__ASSIGNED TASK__
Nothing outside the range is wanted. Repeat exactly the lines below from the one with "Unabhängig von Ihrer" through the one with "- **Recht/Medizin**: Saubere, professionelle".

__STORED DATA__
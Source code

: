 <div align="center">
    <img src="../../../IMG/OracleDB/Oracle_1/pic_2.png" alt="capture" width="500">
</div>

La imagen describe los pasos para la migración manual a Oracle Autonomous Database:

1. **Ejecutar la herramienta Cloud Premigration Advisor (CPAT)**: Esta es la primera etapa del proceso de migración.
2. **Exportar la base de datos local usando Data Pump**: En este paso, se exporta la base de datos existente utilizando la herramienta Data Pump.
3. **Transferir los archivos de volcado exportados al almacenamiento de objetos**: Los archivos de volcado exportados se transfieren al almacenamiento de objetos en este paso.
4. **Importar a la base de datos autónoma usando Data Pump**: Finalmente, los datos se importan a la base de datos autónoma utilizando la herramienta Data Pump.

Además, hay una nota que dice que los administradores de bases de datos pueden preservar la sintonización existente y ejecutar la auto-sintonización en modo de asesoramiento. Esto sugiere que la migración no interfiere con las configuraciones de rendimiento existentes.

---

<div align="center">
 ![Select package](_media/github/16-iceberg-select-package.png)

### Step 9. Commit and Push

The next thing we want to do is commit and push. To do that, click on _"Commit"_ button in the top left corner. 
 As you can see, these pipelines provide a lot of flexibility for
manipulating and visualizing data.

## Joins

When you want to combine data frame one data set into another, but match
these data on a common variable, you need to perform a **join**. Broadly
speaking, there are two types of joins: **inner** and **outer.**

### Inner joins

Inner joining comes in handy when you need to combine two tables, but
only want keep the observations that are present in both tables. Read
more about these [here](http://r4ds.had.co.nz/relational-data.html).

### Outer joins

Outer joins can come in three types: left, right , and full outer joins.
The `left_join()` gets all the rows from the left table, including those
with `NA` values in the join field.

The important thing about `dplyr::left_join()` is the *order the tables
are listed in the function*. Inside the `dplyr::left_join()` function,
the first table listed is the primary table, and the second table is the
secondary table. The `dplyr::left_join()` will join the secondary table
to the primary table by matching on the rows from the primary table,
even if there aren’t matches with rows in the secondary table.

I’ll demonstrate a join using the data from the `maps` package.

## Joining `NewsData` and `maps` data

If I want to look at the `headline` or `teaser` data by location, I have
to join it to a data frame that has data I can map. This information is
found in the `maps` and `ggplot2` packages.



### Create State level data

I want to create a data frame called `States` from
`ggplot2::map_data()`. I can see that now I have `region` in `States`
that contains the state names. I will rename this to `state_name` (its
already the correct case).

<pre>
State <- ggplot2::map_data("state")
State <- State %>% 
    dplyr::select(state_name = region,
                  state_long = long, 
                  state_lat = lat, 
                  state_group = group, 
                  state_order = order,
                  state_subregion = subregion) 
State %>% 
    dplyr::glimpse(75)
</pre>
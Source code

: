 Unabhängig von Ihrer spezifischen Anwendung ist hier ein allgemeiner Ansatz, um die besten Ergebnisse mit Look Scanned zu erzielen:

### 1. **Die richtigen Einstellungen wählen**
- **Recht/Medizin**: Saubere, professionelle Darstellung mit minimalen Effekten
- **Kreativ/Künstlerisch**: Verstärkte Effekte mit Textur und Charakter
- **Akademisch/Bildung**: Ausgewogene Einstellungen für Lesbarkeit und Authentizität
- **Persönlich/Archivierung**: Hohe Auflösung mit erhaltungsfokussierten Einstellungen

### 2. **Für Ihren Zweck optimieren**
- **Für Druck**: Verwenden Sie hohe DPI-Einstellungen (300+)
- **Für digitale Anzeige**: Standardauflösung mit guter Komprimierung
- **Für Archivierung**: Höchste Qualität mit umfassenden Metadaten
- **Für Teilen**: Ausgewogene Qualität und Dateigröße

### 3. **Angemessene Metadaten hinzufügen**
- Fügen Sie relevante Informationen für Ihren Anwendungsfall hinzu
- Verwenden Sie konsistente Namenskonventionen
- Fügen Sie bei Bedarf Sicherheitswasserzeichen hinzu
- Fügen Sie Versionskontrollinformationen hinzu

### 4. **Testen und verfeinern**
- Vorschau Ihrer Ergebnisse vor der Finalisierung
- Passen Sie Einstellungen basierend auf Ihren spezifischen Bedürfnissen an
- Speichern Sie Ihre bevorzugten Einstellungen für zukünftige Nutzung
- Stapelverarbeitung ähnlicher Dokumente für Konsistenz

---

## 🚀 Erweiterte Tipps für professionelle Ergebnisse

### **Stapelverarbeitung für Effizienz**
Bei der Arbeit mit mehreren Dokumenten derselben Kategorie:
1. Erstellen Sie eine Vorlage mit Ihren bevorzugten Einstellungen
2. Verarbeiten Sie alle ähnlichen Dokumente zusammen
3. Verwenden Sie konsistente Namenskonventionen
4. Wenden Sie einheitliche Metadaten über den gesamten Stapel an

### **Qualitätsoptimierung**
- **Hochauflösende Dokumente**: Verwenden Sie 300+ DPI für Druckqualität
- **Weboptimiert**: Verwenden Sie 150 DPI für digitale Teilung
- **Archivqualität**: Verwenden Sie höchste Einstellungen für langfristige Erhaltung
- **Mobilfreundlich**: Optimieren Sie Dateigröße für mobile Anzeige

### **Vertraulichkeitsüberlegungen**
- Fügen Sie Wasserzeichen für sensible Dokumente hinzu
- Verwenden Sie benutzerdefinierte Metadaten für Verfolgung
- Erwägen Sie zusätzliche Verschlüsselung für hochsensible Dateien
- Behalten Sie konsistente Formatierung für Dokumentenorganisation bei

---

__TASK RESPONSE__
: Unabhängig von Ihrer spezifischen Anwendung ist hier ein allgemeiner Ansatz, um die besten Ergebnisse mit Look Scanned zu erzielen:

### 1. **Die richtigen Einstellungen wählen**
- **Recht/Medizin**: Saubere, professionelle Darstellung mit minimalen Effekten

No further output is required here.